Accession Number : ADA336967
Title : Finite-Difference Time-Domain Calculations Based on Recursive Convolution Approach for Propagation of Electromagnetic Waves in Nonlinear Dispersive Media
Descriptive Note : Final rept. May-Oct 97
Corporate Author : AIR FORCE RESEARCH LAB KIRTLAND AFB NMDIRECTED ENERGY DIRECTORATE
Personal Author(s) : Yakura, S. J. ; MacGillivray, Jeff
PDF Url : ADA336967
Report Date : 30 OCT 1997
Pagination or Media Count : 30
Abstract : The piecewise linear recursive convolution (PLRC) approach has been shown to provide much improved accuracy over the usual discrete recursive convolution approach while retaining the efficient use of computer memory storage and fast computational speed for finite-difference time-domain (FDTD) electromagnetic propagation calculations for linear dispersive materials. In this paper, an idea behind the implementation of the PLRC approach is extended to handle nonlinear dispersive media, specifically for the convolution integral that depends on the product of the electric field squared and the third-order electric susceptibility function. Compared to linear dispersive material, where one has a simple linear relationship for the next time step electric field as a function of the previous time step electric field, the nonlinear dispersive material case has a cubic equation for the next time step electric field as a function of the previous time step electric field. Consequently, the cubic equation must be solved at successive times to advance the electric field in the next time step.

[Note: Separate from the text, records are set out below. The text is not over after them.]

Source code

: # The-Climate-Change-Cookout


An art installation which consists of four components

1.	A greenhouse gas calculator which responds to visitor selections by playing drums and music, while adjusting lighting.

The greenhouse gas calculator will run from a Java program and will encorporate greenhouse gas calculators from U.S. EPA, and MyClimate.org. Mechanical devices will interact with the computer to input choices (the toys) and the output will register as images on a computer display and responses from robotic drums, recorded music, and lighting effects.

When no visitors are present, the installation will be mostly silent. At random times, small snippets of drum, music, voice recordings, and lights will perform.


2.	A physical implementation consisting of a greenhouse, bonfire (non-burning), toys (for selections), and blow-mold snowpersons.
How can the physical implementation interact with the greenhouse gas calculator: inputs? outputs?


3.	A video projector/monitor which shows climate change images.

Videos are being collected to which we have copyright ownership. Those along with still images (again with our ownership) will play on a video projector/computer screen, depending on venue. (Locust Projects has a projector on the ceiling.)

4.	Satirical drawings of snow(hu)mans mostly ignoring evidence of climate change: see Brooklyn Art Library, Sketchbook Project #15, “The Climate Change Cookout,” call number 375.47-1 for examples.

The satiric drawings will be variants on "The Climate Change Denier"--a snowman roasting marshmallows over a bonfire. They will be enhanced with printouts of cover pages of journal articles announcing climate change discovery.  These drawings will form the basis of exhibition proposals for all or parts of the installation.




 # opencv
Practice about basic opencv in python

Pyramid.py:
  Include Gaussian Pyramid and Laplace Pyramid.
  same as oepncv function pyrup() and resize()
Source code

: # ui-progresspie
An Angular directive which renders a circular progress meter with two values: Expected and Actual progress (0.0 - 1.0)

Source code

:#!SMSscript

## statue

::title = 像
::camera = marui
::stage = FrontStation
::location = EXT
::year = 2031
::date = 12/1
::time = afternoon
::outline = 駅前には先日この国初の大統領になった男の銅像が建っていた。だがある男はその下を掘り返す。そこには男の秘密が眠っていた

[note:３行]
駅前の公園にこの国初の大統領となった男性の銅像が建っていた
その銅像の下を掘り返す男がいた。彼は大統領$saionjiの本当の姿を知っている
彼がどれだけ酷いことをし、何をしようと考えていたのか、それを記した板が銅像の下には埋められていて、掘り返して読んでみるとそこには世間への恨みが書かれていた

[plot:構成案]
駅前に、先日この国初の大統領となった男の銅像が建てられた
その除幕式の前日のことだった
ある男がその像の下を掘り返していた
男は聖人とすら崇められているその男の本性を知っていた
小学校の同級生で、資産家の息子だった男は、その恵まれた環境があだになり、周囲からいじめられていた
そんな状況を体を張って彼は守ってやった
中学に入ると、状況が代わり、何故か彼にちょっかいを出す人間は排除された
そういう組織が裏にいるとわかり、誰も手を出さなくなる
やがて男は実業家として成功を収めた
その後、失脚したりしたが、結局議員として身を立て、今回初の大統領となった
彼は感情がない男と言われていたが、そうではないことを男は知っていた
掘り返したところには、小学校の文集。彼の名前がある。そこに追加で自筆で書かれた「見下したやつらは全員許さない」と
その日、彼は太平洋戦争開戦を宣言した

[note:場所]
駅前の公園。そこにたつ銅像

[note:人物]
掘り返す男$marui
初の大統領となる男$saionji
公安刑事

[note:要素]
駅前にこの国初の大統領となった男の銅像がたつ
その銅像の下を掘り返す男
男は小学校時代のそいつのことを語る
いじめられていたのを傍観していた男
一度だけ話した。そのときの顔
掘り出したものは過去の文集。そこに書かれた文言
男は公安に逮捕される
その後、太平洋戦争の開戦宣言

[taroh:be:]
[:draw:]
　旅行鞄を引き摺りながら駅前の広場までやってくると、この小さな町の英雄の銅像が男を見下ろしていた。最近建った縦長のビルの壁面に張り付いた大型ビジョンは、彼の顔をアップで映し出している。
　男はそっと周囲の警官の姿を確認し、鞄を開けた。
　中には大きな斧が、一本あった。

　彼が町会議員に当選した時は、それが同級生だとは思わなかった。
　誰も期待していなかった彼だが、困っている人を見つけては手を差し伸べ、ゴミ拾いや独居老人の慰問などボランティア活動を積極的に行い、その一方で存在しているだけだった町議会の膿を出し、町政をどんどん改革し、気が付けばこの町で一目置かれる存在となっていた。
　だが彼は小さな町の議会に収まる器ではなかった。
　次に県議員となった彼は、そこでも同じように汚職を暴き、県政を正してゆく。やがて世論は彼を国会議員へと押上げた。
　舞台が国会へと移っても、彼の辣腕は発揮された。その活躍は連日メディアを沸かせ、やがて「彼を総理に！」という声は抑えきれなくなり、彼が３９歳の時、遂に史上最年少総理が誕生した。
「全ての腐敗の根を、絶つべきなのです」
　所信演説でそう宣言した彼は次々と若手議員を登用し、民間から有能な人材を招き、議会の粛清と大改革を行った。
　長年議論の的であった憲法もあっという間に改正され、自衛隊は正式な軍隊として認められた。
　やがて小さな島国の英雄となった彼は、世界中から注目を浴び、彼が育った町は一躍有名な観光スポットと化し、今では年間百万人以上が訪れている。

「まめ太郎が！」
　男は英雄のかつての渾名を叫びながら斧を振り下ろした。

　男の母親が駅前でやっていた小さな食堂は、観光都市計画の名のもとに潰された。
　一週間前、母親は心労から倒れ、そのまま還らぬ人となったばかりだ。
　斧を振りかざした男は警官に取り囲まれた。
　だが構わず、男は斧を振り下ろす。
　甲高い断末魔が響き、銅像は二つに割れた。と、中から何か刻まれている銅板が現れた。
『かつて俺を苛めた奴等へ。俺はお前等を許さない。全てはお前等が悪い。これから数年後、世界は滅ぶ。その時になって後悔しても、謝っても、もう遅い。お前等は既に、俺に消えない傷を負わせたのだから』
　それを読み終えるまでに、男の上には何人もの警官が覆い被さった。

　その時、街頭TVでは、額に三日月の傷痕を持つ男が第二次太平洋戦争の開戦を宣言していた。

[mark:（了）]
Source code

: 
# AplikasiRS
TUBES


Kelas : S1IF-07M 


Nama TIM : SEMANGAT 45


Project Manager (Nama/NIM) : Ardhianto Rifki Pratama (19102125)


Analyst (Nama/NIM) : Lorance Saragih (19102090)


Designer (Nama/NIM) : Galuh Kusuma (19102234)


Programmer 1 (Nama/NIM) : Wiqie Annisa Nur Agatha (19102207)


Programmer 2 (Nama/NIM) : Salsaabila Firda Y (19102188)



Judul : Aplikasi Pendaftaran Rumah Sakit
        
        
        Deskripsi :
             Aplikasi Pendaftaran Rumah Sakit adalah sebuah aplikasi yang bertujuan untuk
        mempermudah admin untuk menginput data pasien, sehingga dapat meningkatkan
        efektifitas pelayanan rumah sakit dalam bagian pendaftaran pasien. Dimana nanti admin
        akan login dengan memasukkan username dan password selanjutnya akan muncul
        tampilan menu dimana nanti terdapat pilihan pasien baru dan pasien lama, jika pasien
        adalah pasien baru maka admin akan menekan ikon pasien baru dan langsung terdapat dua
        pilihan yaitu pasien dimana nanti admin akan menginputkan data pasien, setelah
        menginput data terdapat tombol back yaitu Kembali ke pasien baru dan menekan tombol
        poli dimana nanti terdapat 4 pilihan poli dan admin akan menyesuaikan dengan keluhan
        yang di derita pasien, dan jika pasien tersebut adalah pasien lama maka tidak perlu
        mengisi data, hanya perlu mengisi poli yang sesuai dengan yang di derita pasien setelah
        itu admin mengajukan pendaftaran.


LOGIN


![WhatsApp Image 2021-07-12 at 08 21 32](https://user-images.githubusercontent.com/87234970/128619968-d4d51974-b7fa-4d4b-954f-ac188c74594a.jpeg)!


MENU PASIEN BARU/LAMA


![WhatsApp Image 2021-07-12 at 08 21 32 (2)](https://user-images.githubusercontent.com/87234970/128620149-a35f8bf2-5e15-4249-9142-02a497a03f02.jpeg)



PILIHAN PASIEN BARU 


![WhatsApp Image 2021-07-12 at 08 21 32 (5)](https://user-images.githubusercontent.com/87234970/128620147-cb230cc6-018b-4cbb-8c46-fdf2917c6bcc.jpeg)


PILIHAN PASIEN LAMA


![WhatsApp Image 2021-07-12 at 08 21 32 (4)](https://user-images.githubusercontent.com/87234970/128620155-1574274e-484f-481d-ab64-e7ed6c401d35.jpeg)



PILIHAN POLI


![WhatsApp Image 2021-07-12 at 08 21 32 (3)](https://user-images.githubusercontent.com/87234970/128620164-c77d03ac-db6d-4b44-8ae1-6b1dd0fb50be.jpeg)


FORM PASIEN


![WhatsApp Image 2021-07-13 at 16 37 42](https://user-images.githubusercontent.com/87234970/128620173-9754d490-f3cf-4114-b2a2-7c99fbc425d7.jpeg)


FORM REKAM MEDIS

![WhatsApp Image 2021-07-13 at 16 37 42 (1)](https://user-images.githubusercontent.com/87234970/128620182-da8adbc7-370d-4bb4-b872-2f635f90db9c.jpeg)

Descriptors : *ELECTRIC FIELDS, *NONLINEAR OPTICS, TIME DEPENDENCE, LASER BEAMS, FINITE DIFFERENCE THEORY, NONLINEAR SYSTEMS, LIGHT PULSES, RECURSIVE FUNCTIONS, LIGHT TRANSMISSION, MAXWELLS EQUATIONS, TIME DOMAIN, SOLITONS.
Subject Categories : Optics
Electricity and Magnetism
Distribution Statement : APPROVED FOR PUBLIC RELEASE